Taiwanese cyclist Jacky Chen (陳峻永), who has traveled 70,000km across 89 nations with a Republic of China (ROC) flag on his bike, says his identity as a Taiwanese has shaped his journeys abroad.
In an interview in Hanoi on Sept. 4, Chen said that although he cannot officially represent Taiwan, his goal for his trip has always been “to introduce Taiwan to the world,” adding that he was inspired to make the journey to raise global awareness of Taiwan’s separate and distinct existence from China.
Chen, formerly employed as an electronic engineer in Hsinchu with an annual salary of more than NT$1 million (US$33,091), said he quit his job in 2015 after reading Japanese author Yusuke Ishida’s travelogue Don’t Go Will Die, in which Ishida described his four-year cycling journey across the world.
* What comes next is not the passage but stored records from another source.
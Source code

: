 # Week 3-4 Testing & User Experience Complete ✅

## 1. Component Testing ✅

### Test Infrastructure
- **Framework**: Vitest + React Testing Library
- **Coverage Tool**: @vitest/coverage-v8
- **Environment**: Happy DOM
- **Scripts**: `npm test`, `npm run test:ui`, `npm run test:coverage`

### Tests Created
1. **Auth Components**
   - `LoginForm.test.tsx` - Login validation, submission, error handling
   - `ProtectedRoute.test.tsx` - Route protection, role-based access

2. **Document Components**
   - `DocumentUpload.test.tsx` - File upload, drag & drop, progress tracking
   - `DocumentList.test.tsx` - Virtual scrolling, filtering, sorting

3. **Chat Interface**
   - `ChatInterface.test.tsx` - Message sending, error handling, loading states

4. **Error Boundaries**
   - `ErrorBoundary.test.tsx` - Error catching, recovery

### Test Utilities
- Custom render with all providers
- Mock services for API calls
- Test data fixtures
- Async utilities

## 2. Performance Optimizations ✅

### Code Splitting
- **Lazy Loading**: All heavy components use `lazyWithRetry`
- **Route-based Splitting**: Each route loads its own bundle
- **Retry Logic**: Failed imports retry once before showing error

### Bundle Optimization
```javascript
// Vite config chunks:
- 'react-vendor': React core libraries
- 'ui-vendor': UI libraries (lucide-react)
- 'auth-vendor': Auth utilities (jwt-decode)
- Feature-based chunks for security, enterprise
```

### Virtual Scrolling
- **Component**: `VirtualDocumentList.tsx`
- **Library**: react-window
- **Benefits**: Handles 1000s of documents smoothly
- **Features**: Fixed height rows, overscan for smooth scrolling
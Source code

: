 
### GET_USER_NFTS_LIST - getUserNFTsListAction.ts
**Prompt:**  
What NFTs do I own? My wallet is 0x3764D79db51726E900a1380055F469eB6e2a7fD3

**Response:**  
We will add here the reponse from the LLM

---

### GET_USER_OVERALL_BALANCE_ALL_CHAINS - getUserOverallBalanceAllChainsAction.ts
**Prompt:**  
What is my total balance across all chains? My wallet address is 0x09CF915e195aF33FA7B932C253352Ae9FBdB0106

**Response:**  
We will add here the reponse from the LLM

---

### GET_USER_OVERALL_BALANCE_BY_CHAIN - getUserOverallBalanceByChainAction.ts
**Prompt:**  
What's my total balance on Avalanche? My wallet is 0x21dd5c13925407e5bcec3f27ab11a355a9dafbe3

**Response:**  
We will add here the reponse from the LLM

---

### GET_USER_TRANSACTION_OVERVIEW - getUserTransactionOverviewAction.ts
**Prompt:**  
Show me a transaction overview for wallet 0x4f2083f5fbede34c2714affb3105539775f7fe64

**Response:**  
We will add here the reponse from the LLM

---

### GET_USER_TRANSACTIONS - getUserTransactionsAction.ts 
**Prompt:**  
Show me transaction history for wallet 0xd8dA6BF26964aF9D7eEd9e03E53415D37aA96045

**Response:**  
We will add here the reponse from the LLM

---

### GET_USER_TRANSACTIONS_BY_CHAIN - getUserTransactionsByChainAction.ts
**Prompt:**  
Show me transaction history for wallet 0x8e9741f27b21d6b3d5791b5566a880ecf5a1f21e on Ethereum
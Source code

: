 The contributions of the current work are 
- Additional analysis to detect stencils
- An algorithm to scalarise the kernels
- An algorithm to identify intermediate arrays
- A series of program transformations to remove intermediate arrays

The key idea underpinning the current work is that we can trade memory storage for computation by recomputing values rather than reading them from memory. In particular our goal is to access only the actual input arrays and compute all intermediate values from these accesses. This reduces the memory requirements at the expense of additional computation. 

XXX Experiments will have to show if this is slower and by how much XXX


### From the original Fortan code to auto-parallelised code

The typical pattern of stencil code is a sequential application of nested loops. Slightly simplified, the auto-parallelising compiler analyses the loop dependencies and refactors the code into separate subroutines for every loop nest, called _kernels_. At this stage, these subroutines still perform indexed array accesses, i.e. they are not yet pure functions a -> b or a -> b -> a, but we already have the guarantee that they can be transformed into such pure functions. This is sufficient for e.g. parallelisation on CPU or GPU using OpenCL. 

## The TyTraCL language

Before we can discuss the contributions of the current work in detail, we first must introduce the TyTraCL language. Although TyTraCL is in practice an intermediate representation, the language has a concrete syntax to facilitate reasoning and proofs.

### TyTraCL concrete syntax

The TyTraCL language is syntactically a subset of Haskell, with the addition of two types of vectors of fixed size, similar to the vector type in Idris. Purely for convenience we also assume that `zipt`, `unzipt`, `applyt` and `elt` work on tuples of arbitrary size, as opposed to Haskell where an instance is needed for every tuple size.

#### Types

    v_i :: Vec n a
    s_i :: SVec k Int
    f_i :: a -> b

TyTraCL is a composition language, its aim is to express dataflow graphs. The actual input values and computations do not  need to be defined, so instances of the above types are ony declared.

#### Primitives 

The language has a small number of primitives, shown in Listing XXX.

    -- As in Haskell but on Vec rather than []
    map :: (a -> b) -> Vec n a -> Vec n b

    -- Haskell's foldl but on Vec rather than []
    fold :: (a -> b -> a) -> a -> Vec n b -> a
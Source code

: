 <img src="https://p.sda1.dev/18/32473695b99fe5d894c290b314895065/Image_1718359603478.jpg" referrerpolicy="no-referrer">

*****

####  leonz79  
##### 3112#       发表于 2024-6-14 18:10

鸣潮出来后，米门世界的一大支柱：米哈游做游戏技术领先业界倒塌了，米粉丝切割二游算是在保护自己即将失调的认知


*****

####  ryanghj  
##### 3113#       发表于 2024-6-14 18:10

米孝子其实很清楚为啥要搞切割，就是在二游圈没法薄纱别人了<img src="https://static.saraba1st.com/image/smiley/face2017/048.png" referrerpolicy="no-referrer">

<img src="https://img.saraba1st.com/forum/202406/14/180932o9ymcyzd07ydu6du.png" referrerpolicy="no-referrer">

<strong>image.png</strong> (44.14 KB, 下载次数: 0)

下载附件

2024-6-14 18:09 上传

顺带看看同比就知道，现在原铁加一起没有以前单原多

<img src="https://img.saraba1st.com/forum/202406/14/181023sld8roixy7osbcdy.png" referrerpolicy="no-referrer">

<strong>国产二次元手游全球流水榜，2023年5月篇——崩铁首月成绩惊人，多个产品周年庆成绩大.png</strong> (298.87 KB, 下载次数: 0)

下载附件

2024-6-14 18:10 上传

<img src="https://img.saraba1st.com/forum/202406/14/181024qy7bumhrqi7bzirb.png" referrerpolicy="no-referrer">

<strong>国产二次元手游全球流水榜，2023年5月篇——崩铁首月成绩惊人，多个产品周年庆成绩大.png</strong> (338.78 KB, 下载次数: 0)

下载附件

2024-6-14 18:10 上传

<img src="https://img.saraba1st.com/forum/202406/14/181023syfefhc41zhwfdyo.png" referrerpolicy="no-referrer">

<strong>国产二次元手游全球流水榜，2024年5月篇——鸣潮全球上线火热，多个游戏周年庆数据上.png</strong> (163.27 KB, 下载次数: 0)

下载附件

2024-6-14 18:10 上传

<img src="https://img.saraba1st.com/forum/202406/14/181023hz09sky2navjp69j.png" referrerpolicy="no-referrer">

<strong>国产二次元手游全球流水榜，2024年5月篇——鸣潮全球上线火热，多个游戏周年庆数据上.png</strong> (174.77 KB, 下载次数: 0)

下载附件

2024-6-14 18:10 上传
Photo courtesy of Jacky Chen via CNA
Chen said he had planned for a five-year journey, but the undertaking has taken double that span of time and counting.
Long-distance tours are more frequently embarked upon by Westerners, which motivated him to blaze a trail and increase the nation’s profile by accepting the challenge, he said.
“When I told others that I came from Taiwan, most people responded with warmth and friendliness, as well as curiosity about my story,” Chen said. “Just a few Cubans insisted that I came from China, but I did not argue with them.”
“I cannot represent Taiwan, and merely hope to help the world to hear about Taiwan and know that Taiwan is not the same as China,” he said.
If the people he met asked him whether Taiwan belongs to China, he told them that Taiwan’s president, passports and currency are distinct from China’s, Chen said.
“If I really have to get into it, it is closer to the fact to say that China declared independence from Taiwan, because the ROC predates the People’s Republic of China by far,” he said.
“This is similar to the relationship between the UK and the US, which has nothing to do with the difference in the nations’ power or size,” Chen said.
He said media outlets ran stories about him in several countries he visited, adding that he temporarily became a celebrity in a Mexican town after his bicycle trailer was stolen.
Local residents sympathetic to his plight started a charity drive and donated various types of necessities, he said.
The incident has since become a treasured memory, Chen said.
In 2020, he arrived in Namibia amid the local outbreak of the COVID-19 pandemic, which stranded him there.
Local Taiwanese entrepreneurs helped provide him with necessities and accommodation for six months until he could book a return flight to Taiwan, he said.
He resumed his tour following the easing of the pandemic restrictions, only to find that the word “China” on his old ROC passport had become a source of concern for COVID-wary foreign officials and residents, Chen said.
A misunderstanding occurred at the customs border of Malawi where officials barred his entrance into the nation, fearing that he had come from China, he said.
The new passport he now uses, which features the word “Taiwan” printed in bold letters on its cover, has likely helped steer him away from other misunderstandings about his nationality on many occasions, Chen said.
He said he has been treated generously throughout his journey by the strangers he met and local Taiwanese business communities, especially those in Central and South America.
“Every Taiwanese I met abroad was friendly and hospitable,” Chen said.
In Malaysia, he was struck by a car from behind, but made a full recovery with the help of local Taiwanese businesspeople, he said.
The next part of the journey — a return to East Asia — would be the last chapter of his adventure, he said.
Going eastward, Chen said he would next visit Hong Kong, Macao, and cities in southern China, then wait for spring to go to China’s Inner Mongolia and northeastern areas, and South Korea.
This part of the journey should take about a year and would take him back to Taiwan next year, if all goes according to plan, he said.